El Carmelo Retreat House in Redlands, California, is the property of the Western Province of Discalced Carmelites. It was founded in 1952 and dedicated to Our Lady of Mount Carmel. The history of El Carmelo Retreat House would fill a good-sized book and would make interesting and, at times, suspenseful reading. This brief outline may give an inkling of what could be written.
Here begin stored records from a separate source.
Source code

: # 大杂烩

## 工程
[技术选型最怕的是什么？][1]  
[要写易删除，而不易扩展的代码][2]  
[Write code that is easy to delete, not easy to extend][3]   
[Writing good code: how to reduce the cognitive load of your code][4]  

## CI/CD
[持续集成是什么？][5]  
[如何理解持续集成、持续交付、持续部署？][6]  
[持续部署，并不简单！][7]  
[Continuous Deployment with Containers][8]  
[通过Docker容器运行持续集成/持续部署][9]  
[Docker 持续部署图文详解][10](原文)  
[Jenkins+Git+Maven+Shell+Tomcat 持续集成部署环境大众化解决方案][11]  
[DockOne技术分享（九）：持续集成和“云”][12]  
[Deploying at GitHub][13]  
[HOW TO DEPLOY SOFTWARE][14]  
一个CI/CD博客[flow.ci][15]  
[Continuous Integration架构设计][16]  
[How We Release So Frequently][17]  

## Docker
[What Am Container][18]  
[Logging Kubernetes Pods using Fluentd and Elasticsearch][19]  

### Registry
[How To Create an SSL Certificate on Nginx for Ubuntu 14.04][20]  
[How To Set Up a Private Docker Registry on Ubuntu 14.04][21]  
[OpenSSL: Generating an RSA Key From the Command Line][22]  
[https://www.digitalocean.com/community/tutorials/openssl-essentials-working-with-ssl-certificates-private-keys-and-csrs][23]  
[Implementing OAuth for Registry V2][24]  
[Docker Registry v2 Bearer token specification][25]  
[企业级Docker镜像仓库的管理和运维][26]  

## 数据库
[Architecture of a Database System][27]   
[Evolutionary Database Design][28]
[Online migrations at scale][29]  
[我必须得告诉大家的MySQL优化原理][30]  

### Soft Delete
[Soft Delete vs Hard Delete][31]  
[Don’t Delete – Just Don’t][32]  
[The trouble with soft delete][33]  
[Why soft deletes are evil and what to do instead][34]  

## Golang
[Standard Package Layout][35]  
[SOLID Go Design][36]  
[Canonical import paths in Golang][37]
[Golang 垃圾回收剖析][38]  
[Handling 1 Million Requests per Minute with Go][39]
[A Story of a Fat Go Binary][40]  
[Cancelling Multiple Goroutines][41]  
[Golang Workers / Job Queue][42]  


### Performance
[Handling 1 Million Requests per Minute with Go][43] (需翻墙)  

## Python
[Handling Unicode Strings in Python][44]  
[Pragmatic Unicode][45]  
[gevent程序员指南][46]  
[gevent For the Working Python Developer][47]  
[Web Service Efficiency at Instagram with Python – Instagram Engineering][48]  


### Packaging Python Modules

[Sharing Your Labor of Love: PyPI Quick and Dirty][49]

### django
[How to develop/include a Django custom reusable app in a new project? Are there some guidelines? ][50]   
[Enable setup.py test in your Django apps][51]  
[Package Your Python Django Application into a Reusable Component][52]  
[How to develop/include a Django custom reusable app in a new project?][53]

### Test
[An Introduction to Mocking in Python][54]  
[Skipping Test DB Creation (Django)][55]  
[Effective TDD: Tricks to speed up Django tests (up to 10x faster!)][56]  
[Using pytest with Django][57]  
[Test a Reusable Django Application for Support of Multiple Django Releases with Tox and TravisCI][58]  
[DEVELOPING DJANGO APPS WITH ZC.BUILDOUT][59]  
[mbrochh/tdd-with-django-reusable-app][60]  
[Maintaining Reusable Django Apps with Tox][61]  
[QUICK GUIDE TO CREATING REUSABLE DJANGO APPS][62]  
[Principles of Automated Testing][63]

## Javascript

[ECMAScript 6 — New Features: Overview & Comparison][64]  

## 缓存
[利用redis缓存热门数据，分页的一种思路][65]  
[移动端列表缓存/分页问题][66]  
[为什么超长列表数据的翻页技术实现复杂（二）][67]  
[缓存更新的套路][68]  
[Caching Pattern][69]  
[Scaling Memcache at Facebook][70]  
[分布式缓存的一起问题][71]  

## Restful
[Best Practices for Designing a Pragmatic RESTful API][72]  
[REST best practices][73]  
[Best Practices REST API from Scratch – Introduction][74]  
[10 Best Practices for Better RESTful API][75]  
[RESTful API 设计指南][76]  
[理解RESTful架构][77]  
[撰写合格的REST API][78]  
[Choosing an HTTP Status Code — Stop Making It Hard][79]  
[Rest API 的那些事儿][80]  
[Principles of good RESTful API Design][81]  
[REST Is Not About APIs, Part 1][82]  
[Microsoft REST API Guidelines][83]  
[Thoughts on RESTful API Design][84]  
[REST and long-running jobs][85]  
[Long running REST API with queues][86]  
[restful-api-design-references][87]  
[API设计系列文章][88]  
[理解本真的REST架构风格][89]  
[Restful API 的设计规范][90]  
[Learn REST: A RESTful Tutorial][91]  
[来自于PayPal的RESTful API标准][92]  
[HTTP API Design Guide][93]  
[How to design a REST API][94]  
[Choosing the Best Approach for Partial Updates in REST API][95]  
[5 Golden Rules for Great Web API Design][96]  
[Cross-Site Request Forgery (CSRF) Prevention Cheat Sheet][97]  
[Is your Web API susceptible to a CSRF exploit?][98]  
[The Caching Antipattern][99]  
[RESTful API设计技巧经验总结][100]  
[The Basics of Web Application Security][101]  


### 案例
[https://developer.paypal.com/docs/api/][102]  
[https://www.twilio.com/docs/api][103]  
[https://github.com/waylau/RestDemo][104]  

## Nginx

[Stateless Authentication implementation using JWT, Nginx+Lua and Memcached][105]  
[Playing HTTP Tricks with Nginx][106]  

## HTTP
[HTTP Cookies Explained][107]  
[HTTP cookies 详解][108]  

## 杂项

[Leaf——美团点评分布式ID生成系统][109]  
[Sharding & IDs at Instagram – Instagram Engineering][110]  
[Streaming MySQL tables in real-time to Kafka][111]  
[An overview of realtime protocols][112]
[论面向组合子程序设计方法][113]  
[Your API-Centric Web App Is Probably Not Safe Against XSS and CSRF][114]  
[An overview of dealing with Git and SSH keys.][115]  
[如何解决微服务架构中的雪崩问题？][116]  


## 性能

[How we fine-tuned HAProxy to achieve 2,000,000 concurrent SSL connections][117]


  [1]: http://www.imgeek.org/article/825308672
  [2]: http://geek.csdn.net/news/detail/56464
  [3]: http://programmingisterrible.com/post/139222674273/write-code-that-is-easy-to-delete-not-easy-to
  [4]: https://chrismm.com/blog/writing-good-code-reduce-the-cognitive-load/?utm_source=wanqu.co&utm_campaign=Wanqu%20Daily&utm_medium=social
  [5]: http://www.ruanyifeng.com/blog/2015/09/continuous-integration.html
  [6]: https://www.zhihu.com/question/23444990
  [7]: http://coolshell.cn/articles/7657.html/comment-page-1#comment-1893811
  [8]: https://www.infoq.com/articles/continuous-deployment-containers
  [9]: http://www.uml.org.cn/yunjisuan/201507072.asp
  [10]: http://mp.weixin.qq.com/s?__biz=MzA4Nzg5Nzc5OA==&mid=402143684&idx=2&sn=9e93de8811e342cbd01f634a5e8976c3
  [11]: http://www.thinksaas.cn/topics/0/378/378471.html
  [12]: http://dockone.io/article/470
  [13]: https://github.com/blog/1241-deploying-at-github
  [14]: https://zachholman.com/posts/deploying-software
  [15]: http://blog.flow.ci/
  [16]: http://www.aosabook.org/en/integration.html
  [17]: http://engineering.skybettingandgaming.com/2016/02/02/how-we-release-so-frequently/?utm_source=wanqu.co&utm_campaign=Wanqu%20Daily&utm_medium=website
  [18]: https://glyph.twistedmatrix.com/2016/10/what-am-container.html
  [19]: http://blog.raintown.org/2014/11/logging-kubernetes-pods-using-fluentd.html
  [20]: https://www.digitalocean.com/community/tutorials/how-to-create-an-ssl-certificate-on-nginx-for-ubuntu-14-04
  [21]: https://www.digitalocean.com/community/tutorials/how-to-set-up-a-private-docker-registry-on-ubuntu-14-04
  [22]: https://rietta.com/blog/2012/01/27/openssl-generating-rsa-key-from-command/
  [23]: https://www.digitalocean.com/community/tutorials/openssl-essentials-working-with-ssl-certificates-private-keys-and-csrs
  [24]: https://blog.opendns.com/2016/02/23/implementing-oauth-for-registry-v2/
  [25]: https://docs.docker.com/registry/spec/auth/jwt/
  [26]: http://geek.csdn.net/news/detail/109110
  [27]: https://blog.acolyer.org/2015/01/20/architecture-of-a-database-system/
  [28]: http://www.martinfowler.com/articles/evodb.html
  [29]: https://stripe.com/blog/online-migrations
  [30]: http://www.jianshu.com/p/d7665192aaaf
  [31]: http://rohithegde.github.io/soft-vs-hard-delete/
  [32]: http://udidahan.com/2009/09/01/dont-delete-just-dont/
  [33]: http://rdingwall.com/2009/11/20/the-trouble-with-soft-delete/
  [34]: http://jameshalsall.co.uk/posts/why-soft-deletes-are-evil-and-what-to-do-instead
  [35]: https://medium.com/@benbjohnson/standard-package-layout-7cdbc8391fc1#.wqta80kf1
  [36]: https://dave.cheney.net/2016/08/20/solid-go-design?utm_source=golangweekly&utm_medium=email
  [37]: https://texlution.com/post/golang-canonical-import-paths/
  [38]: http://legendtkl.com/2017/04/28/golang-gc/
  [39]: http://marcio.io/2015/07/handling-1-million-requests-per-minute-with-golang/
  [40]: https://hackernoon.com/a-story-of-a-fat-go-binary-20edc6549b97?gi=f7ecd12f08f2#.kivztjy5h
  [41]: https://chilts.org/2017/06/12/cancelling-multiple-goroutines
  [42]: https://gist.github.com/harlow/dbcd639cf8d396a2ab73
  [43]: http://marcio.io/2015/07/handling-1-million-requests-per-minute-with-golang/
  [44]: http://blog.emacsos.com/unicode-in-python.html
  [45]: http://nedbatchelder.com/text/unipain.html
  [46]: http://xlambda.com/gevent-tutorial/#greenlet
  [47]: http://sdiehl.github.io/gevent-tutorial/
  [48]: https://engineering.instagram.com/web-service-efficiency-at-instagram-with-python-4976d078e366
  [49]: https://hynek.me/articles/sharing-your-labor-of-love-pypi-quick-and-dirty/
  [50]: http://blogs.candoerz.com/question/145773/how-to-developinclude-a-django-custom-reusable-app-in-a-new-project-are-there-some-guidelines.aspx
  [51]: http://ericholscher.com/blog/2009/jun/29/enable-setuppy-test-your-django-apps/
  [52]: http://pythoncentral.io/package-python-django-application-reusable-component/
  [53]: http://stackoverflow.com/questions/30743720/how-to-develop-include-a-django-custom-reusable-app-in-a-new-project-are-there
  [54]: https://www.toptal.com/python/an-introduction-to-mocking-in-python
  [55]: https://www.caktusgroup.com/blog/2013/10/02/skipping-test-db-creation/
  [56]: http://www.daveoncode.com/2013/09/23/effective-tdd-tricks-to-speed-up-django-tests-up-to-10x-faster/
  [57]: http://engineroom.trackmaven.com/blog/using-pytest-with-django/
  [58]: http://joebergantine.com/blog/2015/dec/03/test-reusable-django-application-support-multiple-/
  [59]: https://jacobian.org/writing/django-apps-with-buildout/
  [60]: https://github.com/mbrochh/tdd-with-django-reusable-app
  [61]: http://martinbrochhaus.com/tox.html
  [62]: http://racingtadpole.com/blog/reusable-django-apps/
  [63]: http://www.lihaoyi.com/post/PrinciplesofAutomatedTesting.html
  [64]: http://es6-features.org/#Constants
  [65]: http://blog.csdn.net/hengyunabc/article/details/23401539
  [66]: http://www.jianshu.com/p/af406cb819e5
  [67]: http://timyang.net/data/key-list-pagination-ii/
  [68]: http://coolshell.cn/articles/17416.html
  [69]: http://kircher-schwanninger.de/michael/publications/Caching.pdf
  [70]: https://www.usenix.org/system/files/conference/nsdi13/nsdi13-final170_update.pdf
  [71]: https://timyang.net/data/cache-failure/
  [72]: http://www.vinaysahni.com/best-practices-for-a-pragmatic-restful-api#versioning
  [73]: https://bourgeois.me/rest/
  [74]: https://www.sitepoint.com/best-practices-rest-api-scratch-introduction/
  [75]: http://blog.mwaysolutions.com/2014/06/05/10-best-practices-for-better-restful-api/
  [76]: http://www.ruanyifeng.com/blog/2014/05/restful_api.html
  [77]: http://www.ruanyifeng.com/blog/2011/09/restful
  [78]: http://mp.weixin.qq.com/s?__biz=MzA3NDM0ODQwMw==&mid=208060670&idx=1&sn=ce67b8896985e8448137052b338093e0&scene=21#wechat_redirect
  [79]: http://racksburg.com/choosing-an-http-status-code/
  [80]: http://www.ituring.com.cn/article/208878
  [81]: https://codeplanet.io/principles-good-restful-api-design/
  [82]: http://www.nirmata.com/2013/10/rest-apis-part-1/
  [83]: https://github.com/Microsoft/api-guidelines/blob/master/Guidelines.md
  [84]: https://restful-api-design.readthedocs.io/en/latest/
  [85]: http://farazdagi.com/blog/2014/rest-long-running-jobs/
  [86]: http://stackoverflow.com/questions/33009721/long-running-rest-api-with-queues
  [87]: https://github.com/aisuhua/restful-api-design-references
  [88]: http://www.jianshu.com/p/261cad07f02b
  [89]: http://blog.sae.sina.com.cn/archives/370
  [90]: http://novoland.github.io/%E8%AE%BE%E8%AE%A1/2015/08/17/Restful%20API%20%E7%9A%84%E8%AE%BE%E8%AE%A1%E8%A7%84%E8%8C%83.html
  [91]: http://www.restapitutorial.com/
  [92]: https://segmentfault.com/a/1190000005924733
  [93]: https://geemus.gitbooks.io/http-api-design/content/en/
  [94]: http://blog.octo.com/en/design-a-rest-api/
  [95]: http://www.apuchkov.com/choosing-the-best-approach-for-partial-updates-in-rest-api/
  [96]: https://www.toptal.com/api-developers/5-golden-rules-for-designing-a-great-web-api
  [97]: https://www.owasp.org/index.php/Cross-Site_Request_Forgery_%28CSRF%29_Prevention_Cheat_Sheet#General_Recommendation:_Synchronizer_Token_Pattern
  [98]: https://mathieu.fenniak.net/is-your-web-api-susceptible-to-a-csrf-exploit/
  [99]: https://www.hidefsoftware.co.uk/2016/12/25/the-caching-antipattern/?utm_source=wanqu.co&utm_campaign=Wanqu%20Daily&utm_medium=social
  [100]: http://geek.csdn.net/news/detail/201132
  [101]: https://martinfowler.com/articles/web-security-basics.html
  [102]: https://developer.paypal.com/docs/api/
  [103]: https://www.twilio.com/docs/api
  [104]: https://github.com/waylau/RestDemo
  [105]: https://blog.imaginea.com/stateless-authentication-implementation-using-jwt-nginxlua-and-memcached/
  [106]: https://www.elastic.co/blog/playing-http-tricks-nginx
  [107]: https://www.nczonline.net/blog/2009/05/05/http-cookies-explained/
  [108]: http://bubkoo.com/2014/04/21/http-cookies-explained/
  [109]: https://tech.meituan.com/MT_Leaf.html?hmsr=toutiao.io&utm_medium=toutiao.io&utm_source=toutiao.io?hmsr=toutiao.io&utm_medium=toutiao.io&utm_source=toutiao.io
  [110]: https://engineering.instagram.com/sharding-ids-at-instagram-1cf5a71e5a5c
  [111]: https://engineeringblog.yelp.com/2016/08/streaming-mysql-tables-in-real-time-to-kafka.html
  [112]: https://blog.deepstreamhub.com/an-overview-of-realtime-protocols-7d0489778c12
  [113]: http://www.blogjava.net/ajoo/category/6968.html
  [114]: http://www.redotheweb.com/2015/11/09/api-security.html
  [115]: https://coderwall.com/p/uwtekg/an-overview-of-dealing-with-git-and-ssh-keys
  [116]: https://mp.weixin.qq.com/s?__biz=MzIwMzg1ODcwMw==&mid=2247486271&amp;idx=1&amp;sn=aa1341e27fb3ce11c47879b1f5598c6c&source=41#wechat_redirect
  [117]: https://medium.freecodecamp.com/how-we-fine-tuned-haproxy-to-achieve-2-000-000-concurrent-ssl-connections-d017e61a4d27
Frs. Patrick Collins and Enda Somers were Carmelite priests who worked together in St. Therese’s Parish, Alhambra, and later in Our Lady of Grace Parish in Encino, both in the Archdiocese of Los Angeles. While they were happy and successful in parish work, they wanted to establish a Carmelite house where the emphasis on silence and prayer would be more obvious. In the meantime, they encouraged the people in the parishes where they worked to go on weekend retreats and frequently provided the transportation in order to make sure they got there.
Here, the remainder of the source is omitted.